**ASSIGNMENT**
Number of lines with "which" in the listing: report it, and nothing else.

*** RECORD EXCERPTS ***

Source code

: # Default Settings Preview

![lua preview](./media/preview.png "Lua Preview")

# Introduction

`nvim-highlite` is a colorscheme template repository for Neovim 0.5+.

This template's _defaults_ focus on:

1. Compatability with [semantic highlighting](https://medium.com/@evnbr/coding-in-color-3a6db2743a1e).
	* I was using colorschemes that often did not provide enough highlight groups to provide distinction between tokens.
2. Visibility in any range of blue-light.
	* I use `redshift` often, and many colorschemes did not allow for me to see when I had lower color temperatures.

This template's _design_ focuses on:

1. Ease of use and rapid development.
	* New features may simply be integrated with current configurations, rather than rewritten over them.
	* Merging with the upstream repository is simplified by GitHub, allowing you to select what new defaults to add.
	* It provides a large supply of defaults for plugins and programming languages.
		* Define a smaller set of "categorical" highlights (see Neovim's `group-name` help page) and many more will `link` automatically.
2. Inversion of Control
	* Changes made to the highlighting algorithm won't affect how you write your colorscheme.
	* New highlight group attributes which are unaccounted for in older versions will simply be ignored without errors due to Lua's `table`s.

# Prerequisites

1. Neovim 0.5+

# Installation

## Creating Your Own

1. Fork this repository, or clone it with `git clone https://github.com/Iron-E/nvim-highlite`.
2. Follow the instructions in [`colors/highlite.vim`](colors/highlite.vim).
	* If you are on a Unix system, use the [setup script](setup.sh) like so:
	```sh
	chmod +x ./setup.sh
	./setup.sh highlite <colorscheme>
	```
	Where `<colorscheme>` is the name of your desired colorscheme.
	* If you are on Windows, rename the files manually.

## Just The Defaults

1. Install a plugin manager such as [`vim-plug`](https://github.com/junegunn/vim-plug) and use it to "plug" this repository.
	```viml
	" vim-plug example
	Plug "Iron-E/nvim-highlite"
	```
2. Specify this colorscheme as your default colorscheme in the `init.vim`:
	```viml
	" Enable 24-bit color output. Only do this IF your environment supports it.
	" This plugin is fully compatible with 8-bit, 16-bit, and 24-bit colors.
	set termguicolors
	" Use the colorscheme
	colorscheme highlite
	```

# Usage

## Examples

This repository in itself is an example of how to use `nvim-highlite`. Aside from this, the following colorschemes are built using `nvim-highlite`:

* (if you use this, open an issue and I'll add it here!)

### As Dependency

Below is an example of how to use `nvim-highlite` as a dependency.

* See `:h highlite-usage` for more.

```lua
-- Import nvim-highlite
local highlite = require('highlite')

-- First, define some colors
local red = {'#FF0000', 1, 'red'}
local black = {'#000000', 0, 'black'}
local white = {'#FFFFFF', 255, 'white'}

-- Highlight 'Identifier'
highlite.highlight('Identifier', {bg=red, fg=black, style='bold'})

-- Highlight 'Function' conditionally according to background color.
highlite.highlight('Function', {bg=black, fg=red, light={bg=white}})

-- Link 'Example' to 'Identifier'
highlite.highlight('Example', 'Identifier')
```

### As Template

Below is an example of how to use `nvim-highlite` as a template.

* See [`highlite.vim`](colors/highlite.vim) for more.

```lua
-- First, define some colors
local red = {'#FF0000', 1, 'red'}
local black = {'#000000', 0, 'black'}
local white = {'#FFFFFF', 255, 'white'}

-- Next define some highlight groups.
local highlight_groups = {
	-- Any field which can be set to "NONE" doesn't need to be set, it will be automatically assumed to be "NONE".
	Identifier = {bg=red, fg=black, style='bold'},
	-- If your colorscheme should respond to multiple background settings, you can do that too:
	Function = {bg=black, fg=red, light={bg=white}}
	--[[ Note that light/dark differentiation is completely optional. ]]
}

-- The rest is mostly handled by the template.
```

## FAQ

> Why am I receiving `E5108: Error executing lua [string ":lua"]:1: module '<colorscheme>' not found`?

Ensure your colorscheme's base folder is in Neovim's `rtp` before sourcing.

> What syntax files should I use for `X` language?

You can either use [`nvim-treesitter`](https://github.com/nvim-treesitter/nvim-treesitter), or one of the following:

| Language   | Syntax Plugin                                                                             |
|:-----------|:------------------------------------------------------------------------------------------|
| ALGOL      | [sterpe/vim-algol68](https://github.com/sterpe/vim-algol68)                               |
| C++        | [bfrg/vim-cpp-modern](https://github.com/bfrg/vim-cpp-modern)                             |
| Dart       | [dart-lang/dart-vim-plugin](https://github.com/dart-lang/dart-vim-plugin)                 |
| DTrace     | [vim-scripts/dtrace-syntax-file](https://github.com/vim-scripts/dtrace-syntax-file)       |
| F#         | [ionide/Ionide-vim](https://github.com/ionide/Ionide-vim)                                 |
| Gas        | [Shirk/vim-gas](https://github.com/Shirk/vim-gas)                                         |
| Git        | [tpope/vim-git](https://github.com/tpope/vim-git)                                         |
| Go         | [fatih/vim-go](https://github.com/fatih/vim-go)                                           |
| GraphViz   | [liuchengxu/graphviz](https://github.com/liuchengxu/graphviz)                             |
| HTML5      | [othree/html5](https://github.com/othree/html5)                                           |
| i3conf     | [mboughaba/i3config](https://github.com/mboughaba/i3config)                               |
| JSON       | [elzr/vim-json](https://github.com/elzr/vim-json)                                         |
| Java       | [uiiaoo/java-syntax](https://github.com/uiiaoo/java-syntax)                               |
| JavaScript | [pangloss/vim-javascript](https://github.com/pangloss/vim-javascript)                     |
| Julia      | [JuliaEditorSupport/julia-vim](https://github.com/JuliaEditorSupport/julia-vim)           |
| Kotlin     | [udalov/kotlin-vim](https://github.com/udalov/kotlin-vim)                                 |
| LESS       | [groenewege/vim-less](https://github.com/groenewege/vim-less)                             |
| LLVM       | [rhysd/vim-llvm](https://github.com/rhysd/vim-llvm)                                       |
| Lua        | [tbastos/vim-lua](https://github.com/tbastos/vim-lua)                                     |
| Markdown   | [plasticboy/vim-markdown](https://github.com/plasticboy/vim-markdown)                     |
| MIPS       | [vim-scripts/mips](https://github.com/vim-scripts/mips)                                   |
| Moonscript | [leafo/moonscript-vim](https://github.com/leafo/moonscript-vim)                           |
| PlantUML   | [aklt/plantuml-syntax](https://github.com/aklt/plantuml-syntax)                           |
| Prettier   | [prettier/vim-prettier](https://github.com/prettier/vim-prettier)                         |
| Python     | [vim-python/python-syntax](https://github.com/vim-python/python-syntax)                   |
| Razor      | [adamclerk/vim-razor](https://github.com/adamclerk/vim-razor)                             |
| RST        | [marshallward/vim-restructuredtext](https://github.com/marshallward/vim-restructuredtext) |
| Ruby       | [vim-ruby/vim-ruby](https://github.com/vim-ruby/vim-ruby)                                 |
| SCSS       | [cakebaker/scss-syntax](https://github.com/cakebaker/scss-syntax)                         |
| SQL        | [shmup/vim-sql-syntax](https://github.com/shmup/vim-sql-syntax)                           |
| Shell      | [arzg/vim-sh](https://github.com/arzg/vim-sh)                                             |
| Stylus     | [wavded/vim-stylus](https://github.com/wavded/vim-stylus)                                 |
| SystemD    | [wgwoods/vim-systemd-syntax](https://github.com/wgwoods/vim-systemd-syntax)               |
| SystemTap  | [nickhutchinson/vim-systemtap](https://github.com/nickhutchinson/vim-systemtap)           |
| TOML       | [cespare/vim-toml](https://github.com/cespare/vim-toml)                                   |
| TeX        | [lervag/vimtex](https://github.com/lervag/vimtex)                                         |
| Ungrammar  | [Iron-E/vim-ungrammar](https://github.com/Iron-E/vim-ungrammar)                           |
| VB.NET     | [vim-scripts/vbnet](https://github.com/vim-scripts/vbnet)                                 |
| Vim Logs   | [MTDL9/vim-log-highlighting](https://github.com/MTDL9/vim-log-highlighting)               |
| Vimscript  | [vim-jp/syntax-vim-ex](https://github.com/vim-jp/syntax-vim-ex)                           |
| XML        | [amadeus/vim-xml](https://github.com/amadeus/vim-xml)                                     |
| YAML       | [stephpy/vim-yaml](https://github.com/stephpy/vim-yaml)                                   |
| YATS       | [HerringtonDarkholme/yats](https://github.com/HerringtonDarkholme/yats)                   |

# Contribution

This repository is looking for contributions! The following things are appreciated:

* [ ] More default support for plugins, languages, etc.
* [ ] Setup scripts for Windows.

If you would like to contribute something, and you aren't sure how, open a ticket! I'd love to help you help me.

*** End of RECORD EXCERPTS ***

**RESPONSE BOX**
2